2.4.4 验证试验 根据最佳处方条件，制备3批样品，测定其包封率和载药率。结果包封率的预测值为90.35%，实测值为89.78%±1.54%，RSD=0.63%(n=5)；载药率的预测值为9.65%，实测值为9.41%±0.35%，RSD=2.49%。各项指标实测值与预测值之间偏差均小于5%，说明最佳处方条件可靠，预测性较好。

表4 OD值响应面二次回归模型方差分析结果

图2 索拉非尼与PLGA的质量比(x1)和有机相与水相容积比(x2)对OD值影响的等高线图(A)与响应面图(B)

图3索拉非尼与PLGA的质量比(x1)和乳化剂TPGS浓度(x3)对OD值影响的等高线图(A)与响应面图(B)

2.5 体外释药性能研究

2.5.1 释放介质的配制 参照《中华人民共和国药典》(2015版)方法，分别配制不同pH值的磷酸盐缓冲液。①pH 5.0磷酸盐缓冲液：取0.2 mol/L磷酸二氢钠溶液一定量，用氢氧化钠试液调节pH值至5.0，即得。②pH 7.4磷酸盐缓冲液：取磷酸二氢钾1.36 g，加0.1 mol/L氢氧化钠溶液79 mL，用水稀释至200 mL，即得。

2.5.2 药物释放测定 采用透析法考察索拉非尼PLGA-TPGS NPs在磷酸缓冲盐溶液[pH 5.0(肿瘤偏酸性环境)和pH 7.4(中性环境)]中的释放行为。将5 mL NPs或索拉非尼溶液装入预处理好的透析袋中，平行3份，除去袋内的气泡，两端系好，放入含100 mL的磷酸盐缓冲液中，释放液中加入1%吐温-80保证药物在漏槽条件下释放，于恒温摇床上震荡(37 ℃，120 r/min)分别在1、2、3、4、8、12、24、48、72、96、120 h时间点取样2 mL，每次均补充新鲜的释放介质2 mL，将样液过膜(0.22 μm)取滤液20 μL进样。实验结果见图5。由结果可知，索拉非尼PLGA-TPGS NPs和索拉非尼原料药的释放行为存在较大的差异。其中索拉非尼原料快速释放，24 h处释放度达92.82%±4.06%，120 h内完全释药。

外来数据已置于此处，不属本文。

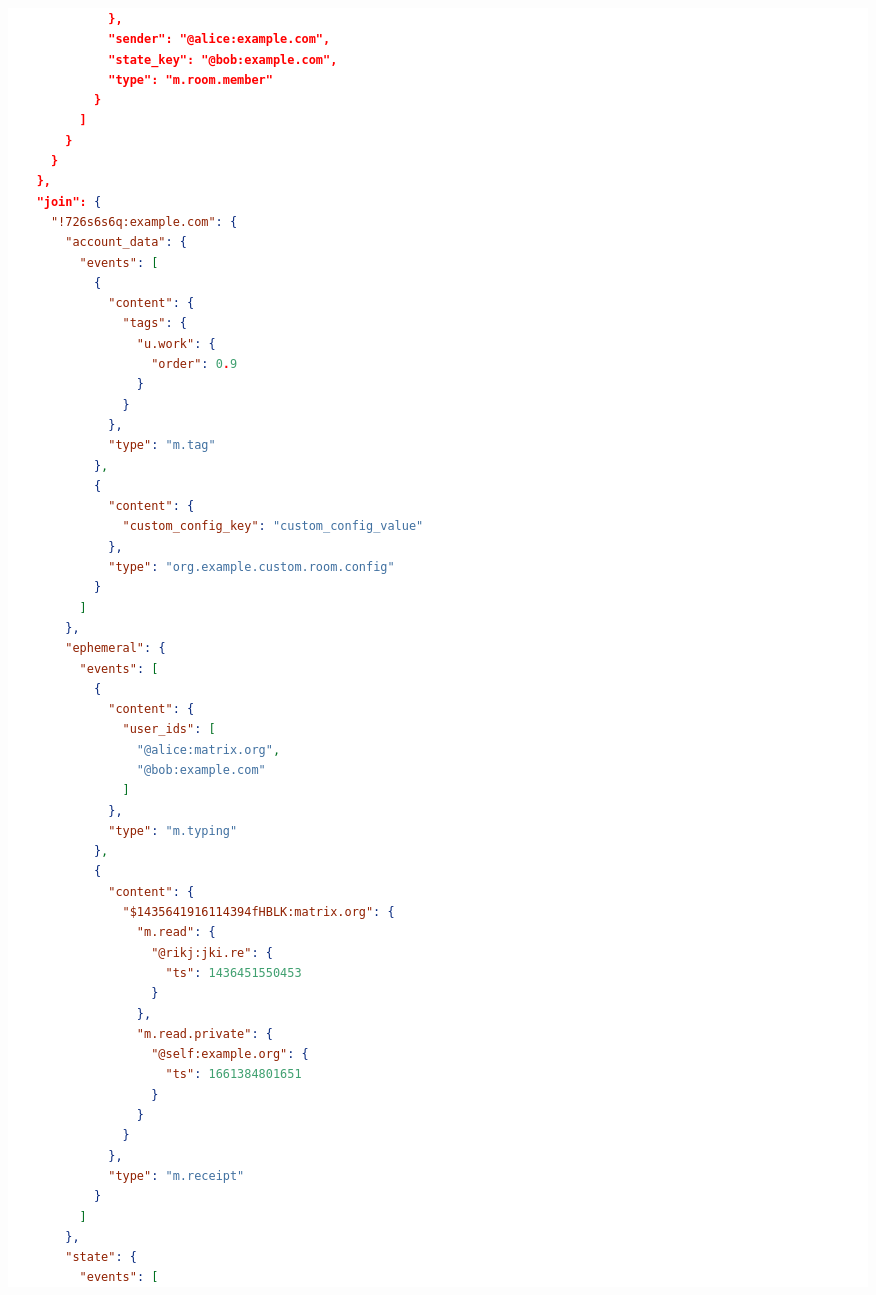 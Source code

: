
 ```json
              },
              "sender": "@alice:example.com",
              "state_key": "@bob:example.com",
              "type": "m.room.member"
            }
          ]
        }
      }
    },
    "join": {
      "!726s6s6q:example.com": {
        "account_data": {
          "events": [
            {
              "content": {
                "tags": {
                  "u.work": {
                    "order": 0.9
                  }
                }
              },
              "type": "m.tag"
            },
            {
              "content": {
                "custom_config_key": "custom_config_value"
              },
              "type": "org.example.custom.room.config"
            }
          ]
        },
        "ephemeral": {
          "events": [
            {
              "content": {
                "user_ids": [
                  "@alice:matrix.org",
                  "@bob:example.com"
                ]
              },
              "type": "m.typing"
            },
            {
              "content": {
                "$1435641916114394fHBLK:matrix.org": {
                  "m.read": {
                    "@rikj:jki.re": {
                      "ts": 1436451550453
                    }
                  },
                  "m.read.private": {
                    "@self:example.org": {
                      "ts": 1661384801651
                    }
                  }
                }
              },
              "type": "m.receipt"
            }
          ]
        },
        "state": {
          "events": [
```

索拉非尼PLGA-TPGS NPs在pH 5.0和pH 7.4的磷酸盐缓冲液模拟肿瘤环境和血液环境，释放表现为二相特征，可看出前20 h出现突释效应，其原因为尚有一部分索拉非尼游离于NPs外或附着于NPs表面，在溶出介质中释放速度快。随后，表现为缓慢释放，在120 h，索拉非尼PLGA-TPGS NPs在肿瘤微环境和血液环境中的累计释放量分别为80.69%±4.70%和40.67%±3.77%，这表明NPs能够在肿瘤部位更多地释放出药物，而在血液中药物释放量少。

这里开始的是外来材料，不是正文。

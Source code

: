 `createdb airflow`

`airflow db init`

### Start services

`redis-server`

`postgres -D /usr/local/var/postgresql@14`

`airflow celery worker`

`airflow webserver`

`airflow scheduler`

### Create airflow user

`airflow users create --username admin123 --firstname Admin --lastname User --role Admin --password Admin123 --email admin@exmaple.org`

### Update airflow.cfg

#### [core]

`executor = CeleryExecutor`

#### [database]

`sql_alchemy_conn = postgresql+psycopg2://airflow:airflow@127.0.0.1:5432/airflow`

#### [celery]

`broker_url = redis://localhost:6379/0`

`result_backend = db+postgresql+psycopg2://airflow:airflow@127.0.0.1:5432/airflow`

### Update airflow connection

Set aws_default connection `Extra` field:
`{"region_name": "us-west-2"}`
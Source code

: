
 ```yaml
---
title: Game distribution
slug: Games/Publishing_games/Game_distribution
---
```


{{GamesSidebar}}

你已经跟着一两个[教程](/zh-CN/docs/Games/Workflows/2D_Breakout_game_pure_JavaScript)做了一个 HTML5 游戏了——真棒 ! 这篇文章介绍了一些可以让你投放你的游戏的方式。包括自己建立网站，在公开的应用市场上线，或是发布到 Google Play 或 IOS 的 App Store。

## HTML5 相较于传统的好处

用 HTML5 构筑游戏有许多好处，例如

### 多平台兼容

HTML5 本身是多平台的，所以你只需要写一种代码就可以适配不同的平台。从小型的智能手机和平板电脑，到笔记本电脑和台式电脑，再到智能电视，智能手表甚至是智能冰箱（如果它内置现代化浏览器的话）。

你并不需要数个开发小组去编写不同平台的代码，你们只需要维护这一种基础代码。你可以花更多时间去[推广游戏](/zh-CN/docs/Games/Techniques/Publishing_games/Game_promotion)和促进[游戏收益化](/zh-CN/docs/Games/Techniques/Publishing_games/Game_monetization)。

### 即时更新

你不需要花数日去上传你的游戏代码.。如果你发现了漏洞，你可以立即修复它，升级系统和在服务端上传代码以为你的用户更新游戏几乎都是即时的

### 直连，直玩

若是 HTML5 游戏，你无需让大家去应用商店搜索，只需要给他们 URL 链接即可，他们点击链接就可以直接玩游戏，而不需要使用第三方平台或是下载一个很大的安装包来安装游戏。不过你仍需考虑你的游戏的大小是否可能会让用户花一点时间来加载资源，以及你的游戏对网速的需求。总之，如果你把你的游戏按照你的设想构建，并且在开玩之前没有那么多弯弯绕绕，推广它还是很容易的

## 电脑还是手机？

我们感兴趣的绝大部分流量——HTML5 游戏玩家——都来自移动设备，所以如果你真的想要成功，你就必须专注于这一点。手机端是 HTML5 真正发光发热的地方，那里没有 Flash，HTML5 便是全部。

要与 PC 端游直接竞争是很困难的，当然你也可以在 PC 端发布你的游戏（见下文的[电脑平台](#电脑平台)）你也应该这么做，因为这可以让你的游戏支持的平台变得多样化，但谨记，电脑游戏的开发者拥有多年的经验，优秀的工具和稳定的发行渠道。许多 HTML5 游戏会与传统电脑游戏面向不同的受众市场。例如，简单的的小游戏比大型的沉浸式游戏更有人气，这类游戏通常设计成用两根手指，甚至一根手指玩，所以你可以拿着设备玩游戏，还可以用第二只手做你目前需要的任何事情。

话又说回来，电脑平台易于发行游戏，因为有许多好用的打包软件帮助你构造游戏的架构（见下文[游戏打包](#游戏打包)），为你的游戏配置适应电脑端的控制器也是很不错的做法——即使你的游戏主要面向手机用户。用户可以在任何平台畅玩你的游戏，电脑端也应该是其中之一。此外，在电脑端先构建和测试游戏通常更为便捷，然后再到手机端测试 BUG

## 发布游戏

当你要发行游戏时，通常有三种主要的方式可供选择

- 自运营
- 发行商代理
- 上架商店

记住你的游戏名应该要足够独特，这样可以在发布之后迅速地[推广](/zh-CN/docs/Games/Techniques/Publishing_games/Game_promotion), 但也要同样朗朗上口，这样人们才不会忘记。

图4有机相、水相容积比(x2)和乳化剂TPGS浓度(x3)对OD值影响的等高线图(A)与响应面图(B)

图5 索拉非尼PLGA-TPGS NPs和索拉非尼溶液体外累积释放曲线

2.6 NPs表征 采用激光粒度仪表征纳米混悬液的粒径结果。其粒径为249.2 nm，多分散指数(polydispersity，PDI)为0.082，Zeta电位为-29 mV。结果表明所制备的NPs具有良好的分散性和稳定性。见图6。

2.7 NPs形态观察 取少量NPs混悬液，滴至有400目碳膜的铜网上，静置2 min后，再滴加2%的磷钨酸负染片刻，吸去多余的负染液，晾干后通过透射电镜观察NPs的形态，见图7。索拉非尼PLGA-TPGS NPs为球形，结构完整。

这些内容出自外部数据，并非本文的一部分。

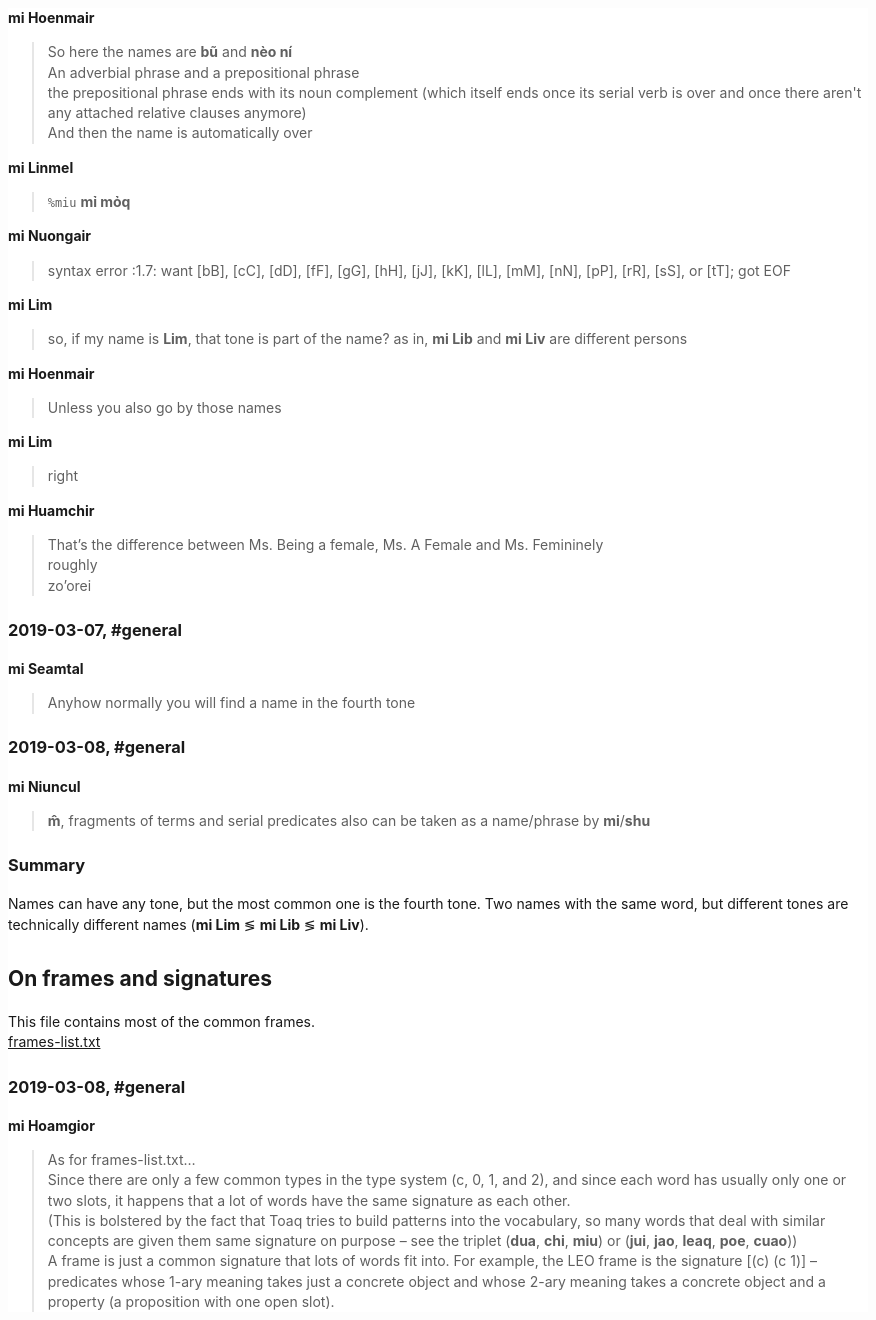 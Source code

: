 **mi Hoenmair**
> So here the names are **bũ** and **nèo ní**  
> An adverbial phrase and a prepositional phrase  
> the prepositional phrase ends with its noun complement (which itself ends once
> its serial verb is over and once there aren't any attached relative clauses
> anymore)  
> And then the name is automatically over

**mi Linmel**
> `%miu` **mỉ mỏq**

**mi Nuongair**
> syntax error :1.7: want [bB], [cC], [dD], [fF], [gG], [hH], [jJ], [kK], [lL], [mM], [nN], [pP], [rR], [sS], or [tT]; got EOF

**mi Lim**
> so, if my name is **Lim**, that tone is part of the name? as in, **mi Lib** and **mi Liv** are different persons

**mi Hoenmair**
> Unless you also go by those names

**mi Lim**
> right

**mi Huamchir**
> That’s the difference between Ms. Being a female, Ms. A Female and Ms. Femininely  
> roughly  
> zo’orei

### 2019-03-07, #general
**mi Seamtal**
> Anyhow normally you will find a name in the fourth tone

### 2019-03-08, #general
**mi Niuncul**
> **m̂**, fragments of terms and serial predicates also can be taken as a name/phrase by **mi**/**shu**

### Summary
Names can have any tone, but the most common one is the fourth tone.
Two names with the same word, but different tones are technically different names (**mi Lim** ≶ **mi Lib** ≶ **mi Liv**).

## On frames and signatures 

This file contains most of the common frames.    
[frames-list.txt](https://github.com/acotis/serial-predicate-engine/blob/master/code/dict/frame-list.txt)

### 2019-03-08, #general
**mi Hoamgior**
> As for frames-list.txt…  
> Since there are only a few common types in the type system (c, 0, 1, and 2), and since each word has usually only one or two slots, it happens that a lot of words have the same signature as each other.  
> (This is bolstered by the fact that Toaq tries to build patterns into the vocabulary, so many words that deal with similar concepts are given them same signature on purpose – see the triplet (**dua**, **chi**, **miu**) or (**jui**, **jao**, **leaq**, **poe**, **cuao**))   
> A frame is just a common signature that lots of words fit into. For example, the LEO frame is the signature [(c) (c 1)] – predicates whose 1-ary meaning takes just a concrete object and whose 2-ary meaning takes a concrete object and a property (a proposition with one open slot).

图6 索拉非尼PLGA-TPGS粒径分布图(A)及电位图(B)

图7透射电镜下索拉非尼PLGA-TPGS NPs形态(A、B分别放大3 000、5 000倍)

3 讨论

索拉非尼为难溶性药物[16]，实验中通过溶剂、非溶剂法使索拉非尼在水性介质中形成NPs，在制备过程中加入聚合物材料和乳化剂，对减小NPs的粒径及提高稳定性有重要作用。本实验的关键是有机溶剂的选择，需要选择一种既能溶解药物，又能溶解载体的溶剂。在实验初期，曾选用甲醇、乙醇、乙酸乙酯作为有机溶剂，但所制备的NPs粒径大小、分散系数及稳定性都不理想。最终确定采用二甲基亚砜-丙酮(1∶5)为有机溶剂，通过调节pH至酸性，达到提高药物溶解性的目的。在乳化剂的选择上，实验最初使用聚乙烯醇(polyvinyl alcohol，PVA)对聚合物NPs进行包裹，制得的样品粒径和包封率低，最终通过筛选采用0.03% TPGS作为乳化剂增加药物的包封率，所制备出的NPs各项理化指标较优，粒径均在240 nm左右，PDI值均小于0.2。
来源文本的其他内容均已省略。